Epoxy Floors

Epoxy Floors

Epoxy is a copolymer that is typically activated from 2 parts that are mixed. The 2 parts are a resin and an activator or hardener.  Most often, reaction is from the mixing of the chemicals epichlorohydrin and bisphenol-A, which when mixed create a covalent bond which creates a strongly cross linked polymer. The result is a rock hard finish that resists water and even many chemicals.

The curing/drying time can be minutes to hours and 2 coats are recommended. Epoxy must not be applied within the first 30 days of new concrete curing time.If anyone has seen epoxy that is peeling up in a garage this is usually not the epoxy’s fault, but the person who applied it due to improper prep job.

Sometimes a concrete floor may appear suitable and clean, but one must first do a water test. This is done by dripping water on the surface. Unsealed concrete will absorb the water like a sponge, but if water beads up, there is an invisible sealer on it and epoxy will not stick to this. The floor must be stripped of all sealer by chemicals or grinding off.

If there is grease or oil on the surface, it will act as a sealer and must be also stripped off with a degreaser.Lastly, the surface must be just a little rough for the epoxy to adhere. This is done with a muriatic acid solution or etching with a floor grinder. Also all dirt and debris may be power washed off. In short, epoxy must be clean and etched! If these steps are not taken, your hot tires will peel up your floor the first day it hits 110 degrees or less.

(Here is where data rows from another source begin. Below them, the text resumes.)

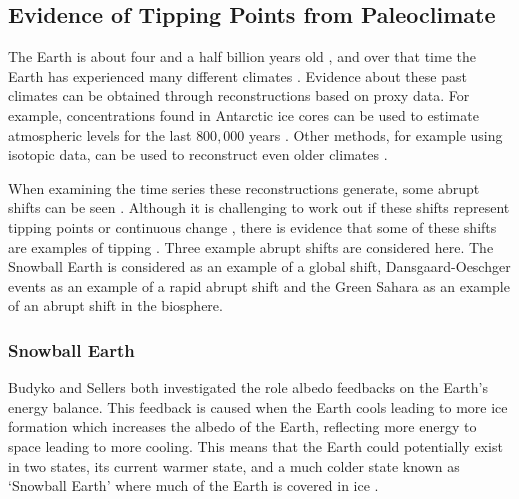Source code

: \subsection{Evidence of Tipping Points from Paleoclimate}
The Earth is about four and a half billion years old \parencite{Dalrymple2001}, and over that time the Earth has experienced many different climates \parencite{Alley2003}.
Evidence about these past climates can be obtained through reconstructions based on proxy data.
For example,  concentrations found in Antarctic ice cores can be used to estimate atmospheric  levels for the
last $800,000$ years \parencite{Bereiter2015}. Other methods, for example using isotopic data, can be used to reconstruct even older climates \parencite{Tierney2020}.

When examining the time series these reconstructions generate, some abrupt shifts can be seen \parencite{Boers2022,Brovkin2021}. Although it is challenging to work out if these
shifts represent tipping points or continuous change \parencite{Brovkin2008}, there is evidence that some of these shifts are examples of tipping \parencite{Dakos2008}.
Three example abrupt shifts are considered here.
The Snowball Earth is considered as an example of a global shift, Dansgaard-Oeschger events as an example of a rapid abrupt shift and the Green Sahara as an example of an abrupt shift in
the biosphere.

\subsubsection{Snowball Earth}
Budyko and Sellers \parencite{Budyko1969,Sellers1969} both investigated the role albedo feedbacks on the Earth's energy balance. This feedback is caused when the Earth cools leading to more
ice formation which increases the albedo of the Earth, reflecting more energy to space leading to more cooling. This means that the
Earth could potentially exist in two states, its current warmer state, and a much colder state known as `Snowball Earth' where much of the Earth is covered in ice \parencite{Ghil1976,Held1974}.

Epoxies come in several select colors and are not available typically in any color you may desire. They also range from semi-gloss to high gloss, but are generally very shiny and slick. A slip resistant addititive can be added to any topcoat by mixing fine silica sand in the paint which creates a non-slip surface.

Also decorative chips may be sprinkled in the 2nd coat while still wet to add some texture and interest in the solid color. Chips may be added so heavy that they cover 100% of the surface. When dry, loose chips may be swept off and then knifed down with a floor scraper. A leaf blower is excellent for hard to sweep pieces. At this point a final clear coat is recommended to both seal chips in floor and a showroom finish look.